[poppler] pdftotext converts all non-breaking spaces U+a0 and U+202f into U+20 (breakable)

Sat Sep 9 18:03:10 UTC 2017

Le 02/09/2017 à 10:19, Daniel Flipo a écrit :

> Even when pdftotext is run with option "-enc UTF-8", it converts all
> non-breaking spaces U+a0 and U+202f into U+20 (breakable). I wonder
> whether this feature is intended or not.

Digging into the code (v. 0.59), I found the culprit: in file UTF.cc,
function UnicodeIsWhitespace lists all Unicode spaces on which to break
lines into words (used *only* in TextOutputDev.cc line 2610).
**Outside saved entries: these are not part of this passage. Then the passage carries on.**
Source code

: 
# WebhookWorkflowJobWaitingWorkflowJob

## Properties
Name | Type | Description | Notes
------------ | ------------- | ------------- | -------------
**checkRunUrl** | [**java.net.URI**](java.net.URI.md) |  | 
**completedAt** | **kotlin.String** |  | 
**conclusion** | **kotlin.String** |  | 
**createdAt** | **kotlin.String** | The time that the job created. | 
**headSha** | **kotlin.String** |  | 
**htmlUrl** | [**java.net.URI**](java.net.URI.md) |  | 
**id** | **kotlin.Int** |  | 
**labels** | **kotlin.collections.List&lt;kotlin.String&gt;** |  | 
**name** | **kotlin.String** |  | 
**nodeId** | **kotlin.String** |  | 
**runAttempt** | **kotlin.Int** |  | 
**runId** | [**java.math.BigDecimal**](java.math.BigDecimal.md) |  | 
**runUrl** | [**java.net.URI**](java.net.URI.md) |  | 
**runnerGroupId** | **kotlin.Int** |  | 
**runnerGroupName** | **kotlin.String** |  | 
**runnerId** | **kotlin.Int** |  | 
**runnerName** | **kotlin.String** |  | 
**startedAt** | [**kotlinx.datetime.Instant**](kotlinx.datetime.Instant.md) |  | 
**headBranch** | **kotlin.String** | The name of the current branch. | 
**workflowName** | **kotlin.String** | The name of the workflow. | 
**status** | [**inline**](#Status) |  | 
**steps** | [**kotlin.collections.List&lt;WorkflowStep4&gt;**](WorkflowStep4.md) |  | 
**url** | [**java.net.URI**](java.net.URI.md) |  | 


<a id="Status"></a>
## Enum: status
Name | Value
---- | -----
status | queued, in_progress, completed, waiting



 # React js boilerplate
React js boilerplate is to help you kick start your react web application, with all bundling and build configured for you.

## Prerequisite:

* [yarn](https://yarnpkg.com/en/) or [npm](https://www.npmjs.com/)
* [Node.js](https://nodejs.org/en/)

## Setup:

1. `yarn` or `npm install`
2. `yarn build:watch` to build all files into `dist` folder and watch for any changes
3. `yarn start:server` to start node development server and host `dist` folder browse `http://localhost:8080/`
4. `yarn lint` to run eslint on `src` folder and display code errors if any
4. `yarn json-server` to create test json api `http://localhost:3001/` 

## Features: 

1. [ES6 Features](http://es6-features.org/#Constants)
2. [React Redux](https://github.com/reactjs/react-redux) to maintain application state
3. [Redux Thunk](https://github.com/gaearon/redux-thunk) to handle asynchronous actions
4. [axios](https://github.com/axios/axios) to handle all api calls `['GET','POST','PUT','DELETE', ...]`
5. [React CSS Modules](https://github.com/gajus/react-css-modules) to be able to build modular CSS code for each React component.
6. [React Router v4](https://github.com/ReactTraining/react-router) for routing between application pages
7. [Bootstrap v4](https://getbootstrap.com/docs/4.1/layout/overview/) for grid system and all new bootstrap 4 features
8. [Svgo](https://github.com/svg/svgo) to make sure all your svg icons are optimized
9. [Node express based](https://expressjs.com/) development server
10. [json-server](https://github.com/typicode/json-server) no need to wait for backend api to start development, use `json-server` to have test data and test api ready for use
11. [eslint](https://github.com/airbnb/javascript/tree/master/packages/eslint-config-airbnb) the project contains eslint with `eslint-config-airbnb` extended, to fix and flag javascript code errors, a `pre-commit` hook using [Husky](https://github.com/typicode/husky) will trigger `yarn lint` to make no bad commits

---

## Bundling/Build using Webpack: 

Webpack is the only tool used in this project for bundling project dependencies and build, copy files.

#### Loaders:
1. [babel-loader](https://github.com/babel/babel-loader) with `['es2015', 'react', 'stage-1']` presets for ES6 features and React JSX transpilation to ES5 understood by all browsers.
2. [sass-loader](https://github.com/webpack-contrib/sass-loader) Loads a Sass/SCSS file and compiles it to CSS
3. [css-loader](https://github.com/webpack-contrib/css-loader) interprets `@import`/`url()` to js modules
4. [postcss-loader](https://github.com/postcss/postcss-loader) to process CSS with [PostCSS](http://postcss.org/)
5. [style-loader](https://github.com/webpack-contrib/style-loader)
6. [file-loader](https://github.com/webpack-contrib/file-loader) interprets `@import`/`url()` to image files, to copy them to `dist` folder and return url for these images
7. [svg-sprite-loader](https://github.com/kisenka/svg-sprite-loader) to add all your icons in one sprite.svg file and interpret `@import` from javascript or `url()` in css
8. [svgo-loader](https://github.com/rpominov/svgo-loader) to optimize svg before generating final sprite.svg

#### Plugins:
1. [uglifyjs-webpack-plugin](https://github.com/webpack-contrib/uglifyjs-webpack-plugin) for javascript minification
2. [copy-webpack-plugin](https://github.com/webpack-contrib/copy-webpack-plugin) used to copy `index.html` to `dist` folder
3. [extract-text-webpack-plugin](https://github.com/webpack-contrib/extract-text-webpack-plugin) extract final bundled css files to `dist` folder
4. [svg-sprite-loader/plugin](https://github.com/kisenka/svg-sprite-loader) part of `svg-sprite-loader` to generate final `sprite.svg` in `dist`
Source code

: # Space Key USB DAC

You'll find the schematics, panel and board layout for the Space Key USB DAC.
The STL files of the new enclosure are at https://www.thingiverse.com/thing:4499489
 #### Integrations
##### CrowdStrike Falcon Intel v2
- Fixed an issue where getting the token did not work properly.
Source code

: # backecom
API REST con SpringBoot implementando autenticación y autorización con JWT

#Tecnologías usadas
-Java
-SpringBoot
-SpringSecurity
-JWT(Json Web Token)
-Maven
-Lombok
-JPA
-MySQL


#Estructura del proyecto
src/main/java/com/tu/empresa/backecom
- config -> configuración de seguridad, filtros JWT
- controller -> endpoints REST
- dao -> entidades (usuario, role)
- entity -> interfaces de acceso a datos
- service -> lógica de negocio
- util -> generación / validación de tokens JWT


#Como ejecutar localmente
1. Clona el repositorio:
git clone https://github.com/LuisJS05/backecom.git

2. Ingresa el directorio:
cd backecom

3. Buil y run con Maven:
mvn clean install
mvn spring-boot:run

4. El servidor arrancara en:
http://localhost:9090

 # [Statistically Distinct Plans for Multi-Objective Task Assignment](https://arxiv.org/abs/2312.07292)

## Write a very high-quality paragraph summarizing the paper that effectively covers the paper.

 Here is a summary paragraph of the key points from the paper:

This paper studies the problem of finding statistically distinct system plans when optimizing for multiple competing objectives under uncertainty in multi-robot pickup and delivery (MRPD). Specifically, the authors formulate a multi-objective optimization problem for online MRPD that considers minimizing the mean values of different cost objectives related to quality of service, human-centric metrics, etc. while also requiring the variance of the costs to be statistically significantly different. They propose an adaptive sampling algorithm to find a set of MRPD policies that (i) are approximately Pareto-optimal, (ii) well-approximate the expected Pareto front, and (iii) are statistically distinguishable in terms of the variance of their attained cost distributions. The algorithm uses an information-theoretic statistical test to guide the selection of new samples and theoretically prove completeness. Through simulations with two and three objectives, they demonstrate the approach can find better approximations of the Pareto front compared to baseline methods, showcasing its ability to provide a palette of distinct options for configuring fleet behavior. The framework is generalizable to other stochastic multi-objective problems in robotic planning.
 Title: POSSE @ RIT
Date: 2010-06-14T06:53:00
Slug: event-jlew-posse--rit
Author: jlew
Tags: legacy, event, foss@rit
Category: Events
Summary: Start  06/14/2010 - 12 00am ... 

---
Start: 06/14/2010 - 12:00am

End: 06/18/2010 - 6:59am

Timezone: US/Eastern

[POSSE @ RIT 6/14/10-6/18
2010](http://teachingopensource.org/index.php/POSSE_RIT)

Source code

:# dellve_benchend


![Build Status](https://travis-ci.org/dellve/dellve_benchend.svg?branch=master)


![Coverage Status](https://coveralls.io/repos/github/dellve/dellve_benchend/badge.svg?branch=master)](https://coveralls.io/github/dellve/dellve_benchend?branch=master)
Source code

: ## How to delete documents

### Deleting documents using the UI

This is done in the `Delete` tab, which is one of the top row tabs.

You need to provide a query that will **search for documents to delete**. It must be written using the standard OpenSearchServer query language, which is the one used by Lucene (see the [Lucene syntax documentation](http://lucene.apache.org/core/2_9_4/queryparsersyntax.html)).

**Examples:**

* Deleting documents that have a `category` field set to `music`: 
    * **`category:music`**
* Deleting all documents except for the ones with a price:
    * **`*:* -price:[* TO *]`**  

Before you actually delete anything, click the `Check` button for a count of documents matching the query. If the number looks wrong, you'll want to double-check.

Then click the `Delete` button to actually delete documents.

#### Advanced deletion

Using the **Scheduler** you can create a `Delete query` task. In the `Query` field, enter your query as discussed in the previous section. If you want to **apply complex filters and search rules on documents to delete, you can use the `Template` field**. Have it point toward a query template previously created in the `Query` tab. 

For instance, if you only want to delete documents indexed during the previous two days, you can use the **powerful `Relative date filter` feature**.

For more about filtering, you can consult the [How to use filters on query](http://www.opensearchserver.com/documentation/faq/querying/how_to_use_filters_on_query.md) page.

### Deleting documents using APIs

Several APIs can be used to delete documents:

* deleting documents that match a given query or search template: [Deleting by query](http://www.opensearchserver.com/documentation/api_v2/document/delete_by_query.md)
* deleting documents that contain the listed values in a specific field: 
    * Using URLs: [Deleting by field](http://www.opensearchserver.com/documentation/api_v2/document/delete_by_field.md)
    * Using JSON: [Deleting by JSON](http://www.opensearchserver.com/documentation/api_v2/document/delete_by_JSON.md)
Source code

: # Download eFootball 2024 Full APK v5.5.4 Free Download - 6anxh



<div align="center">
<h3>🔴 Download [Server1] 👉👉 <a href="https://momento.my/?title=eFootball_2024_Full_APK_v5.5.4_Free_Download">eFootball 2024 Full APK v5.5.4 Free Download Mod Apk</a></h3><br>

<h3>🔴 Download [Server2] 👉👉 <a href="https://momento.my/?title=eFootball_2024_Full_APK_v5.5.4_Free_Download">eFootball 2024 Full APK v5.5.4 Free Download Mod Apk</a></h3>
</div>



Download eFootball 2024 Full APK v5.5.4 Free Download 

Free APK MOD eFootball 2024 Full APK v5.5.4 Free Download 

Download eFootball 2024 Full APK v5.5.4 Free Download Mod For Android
UnicodeIsWhitespace includes both non-breaking spaces U+a0 and U+202f
(all other are fine). Is it intended to break lines into words on
/non-breaking/ spaces?

Deleting those two characters from UnicodeIsWhiteSpace and recompiling
poppler built a binary pdftotext which works fine for me now… but I am
not sure it doesn't break anything else in poppler.

Could the option of removing 0x00A0 and 0x202F from UnicodeIsWhitespace
be investigated?

Thanks in advance, cheers,--
Daniel Flipo